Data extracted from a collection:

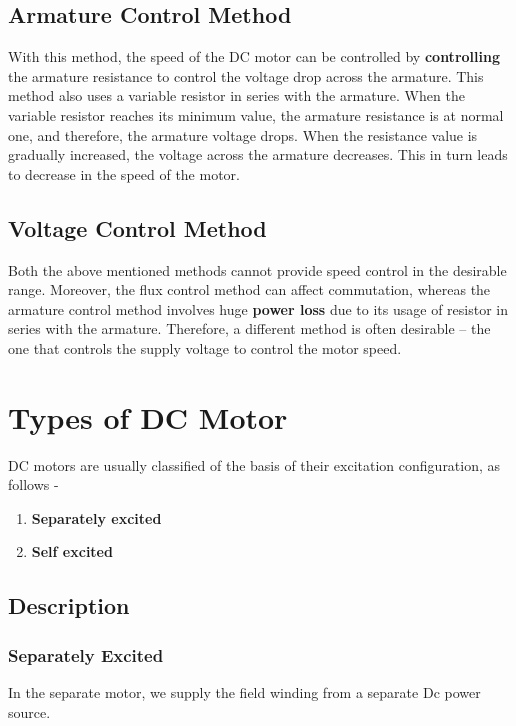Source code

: \documentclass{article}
\begin{document}
\subsection{Armature Control Method}
With this method, the speed of the DC motor can be controlled by \textbf{controlling} the armature resistance to control the voltage drop across the armature. This method also uses a variable resistor in series with the armature.
When the variable resistor reaches its minimum value, the armature resistance is at normal one, and therefore, the armature voltage drops. When the resistance value is gradually increased, the voltage across the armature decreases. This in turn leads to decrease in the speed of the motor.
\subsection{Voltage Control Method}
Both the above mentioned methods cannot provide speed control in the desirable range. Moreover, the flux control method can affect commutation, whereas the armature control method involves huge \textbf{power loss} due to its usage of resistor in series with the armature. Therefore, a different method is often desirable – the one that controls the supply voltage to control the motor speed.
\section{Types of DC Motor}
DC motors are usually classified of the basis of their excitation configuration, as follows -
\begin{enumerate}
    \item \textbf{Separately excited } 
    \item \textbf{Self excited }
    \end{enumerate}
    \subsection{Description}
    \subsubsection{Separately Excited}In the separate motor, we supply the field winding from a separate Dc power source.
\end{document}
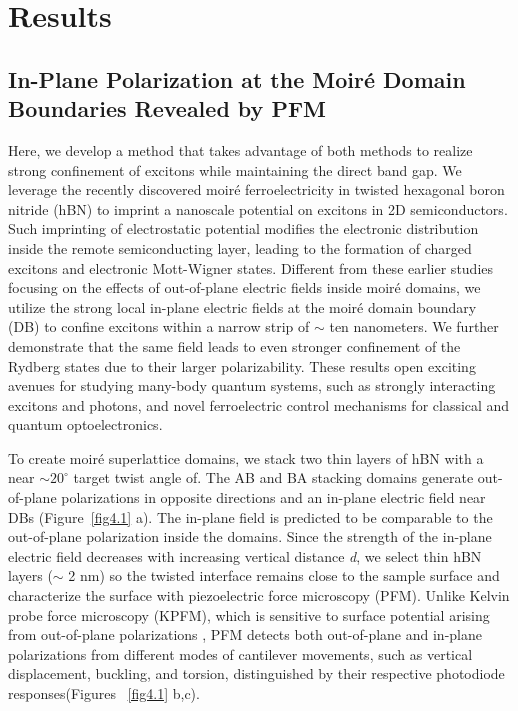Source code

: \section{Results}
\subsection{In-Plane Polarization at the Moiré Domain Boundaries Revealed by PFM}

Here, we develop a method that takes advantage of both methods to realize strong confinement of excitons while maintaining the direct band gap. 
We leverage the recently discovered moiré ferroelectricity\cite{Woods2021-cn,Yasuda2021-is,Wang2022-hi,Kim2024-al} in twisted hexagonal boron nitride (hBN) to imprint a nanoscale potential on excitons in 2D semiconductors\cite{Gu2024-gk,Zhao2021-cm,Kim2025-jv}. 
Such imprinting of electrostatic potential modifies the electronic distribution inside the remote semiconducting layer, leading to the formation of charged excitons\cite{Cho2025-ai} and electronic Mott-Wigner states\cite{Kiper2025-ao}. 
Different from these earlier studies focusing on the effects of out-of-plane electric fields inside moiré domains\cite{Vizner-Stern2021-gx,Wu2021-cf}, we utilize the strong local in-plane electric fields at the moiré domain boundary (DB) to confine excitons within a narrow strip of $\sim$ ten nanometers. We further demonstrate that the same field leads to even stronger confinement of the Rydberg states due to their larger polarizability\cite{Heckotter2017-im}. 
These results open exciting avenues for studying many-body quantum systems, such as strongly interacting excitons and photons\cite{Froese2025-sz}, and novel ferroelectric control mechanisms for classical and quantum optoelectronics\cite{Zhang2024-mw,Sung2020-tn,Yang2024-er}. 

To create moiré superlattice domains, we stack two thin layers of hBN with a near $\sim 20^\circ$ target twist angle of\cite{Kim2024-al,Sung2020-tn}. The AB and BA stacking domains generate out-of-plane polarizations in opposite directions and an in-plane electric field near DBs (Figure~\ref{fig4.1} a). 
The in-plane field is predicted to be comparable to the out-of-plane polarization inside the domains\cite{Bennett2023-cs,Walet2021-zp}. 
Since the strength of the in-plane electric field decreases with increasing vertical distance \textit{d}\cite{Kim2024-al}, 
we select thin hBN layers ($\sim$ 2 nm) so the twisted interface remains close to the sample surface and characterize the surface with piezoelectric force microscopy (PFM). 
Unlike Kelvin probe force microscopy (KPFM), which is sensitive to surface potential arising from out-of-plane polarizations \cite{Woods2021-cn,Kim2024-al,Kim2025-jv,Vizner_Stern2021-ls,Han2024-bh,Weston2022-jl}, 
PFM detects both out-of-plane and in-plane polarizations from different modes of cantilever movements, such as vertical displacement, buckling, and torsion\cite{Li2024-un,Chiodini2025-qj}, distinguished by their respective photodiode responses\cite{McGilly2020-nz}(Figures ~\ref{fig4.1} b,c).

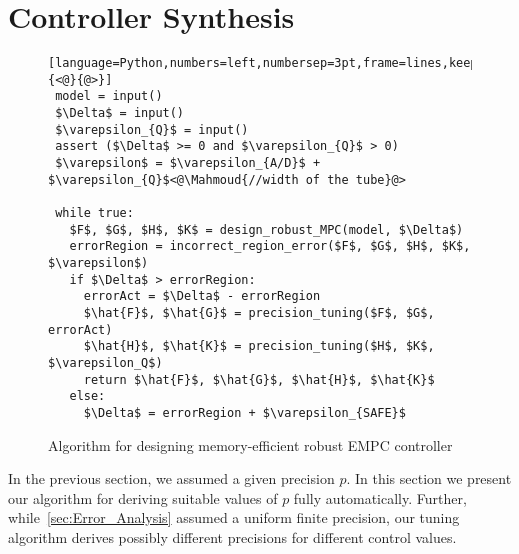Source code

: \section{Controller Synthesis}\label{sec:Controller_Synthesis}

\begin{figure}
\begin{lstlisting}[language=Python,numbers=left,numbersep=3pt,frame=lines,keepspaces=true,mathescape=true,basicstyle=\small\ttfamily,escapeinside={<@}{@>}]
 model = input() 
 $\Delta$ = input()
 $\varepsilon_{Q}$ = input()
 assert ($\Delta$ >= 0 and $\varepsilon_{Q}$ > 0)
 $\varepsilon$ = $\varepsilon_{A/D}$ + $\varepsilon_{Q}$<@\Mahmoud{//width of the tube}@>

 while true:
   $F$, $G$, $H$, $K$ = design_robust_MPC(model, $\Delta$)
   errorRegion = incorrect_region_error($F$, $G$, $H$, $K$, $\varepsilon$)
   if $\Delta$ > errorRegion:
     errorAct = $\Delta$ - errorRegion
     $\hat{F}$, $\hat{G}$ = precision_tuning($F$, $G$, errorAct)
     $\hat{H}$, $\hat{K}$ = precision_tuning($H$, $K$, $\varepsilon_Q$)
     return $\hat{F}$, $\hat{G}$, $\hat{H}$, $\hat{K}$
   else:
     $\Delta$ = errorRegion + $\varepsilon_{SAFE}$
\end{lstlisting}
\caption{Algorithm for designing memory-efficient robust EMPC controller}
\label{lst:alg}
\end{figure}


In the previous section, we assumed a given precision $p$. In this section we
present our algorithm for deriving suitable values of $p$ fully automatically.
Further, while~\autoref{sec:Error_Analysis} assumed a uniform finite precision,
our tuning algorithm derives possibly different precisions for different control
values.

WHAT THE TASK ASKS:
Answer with a single number: the count of lines above that contain the string "while".

SOLUTION FOR THIS PROBLEM:
3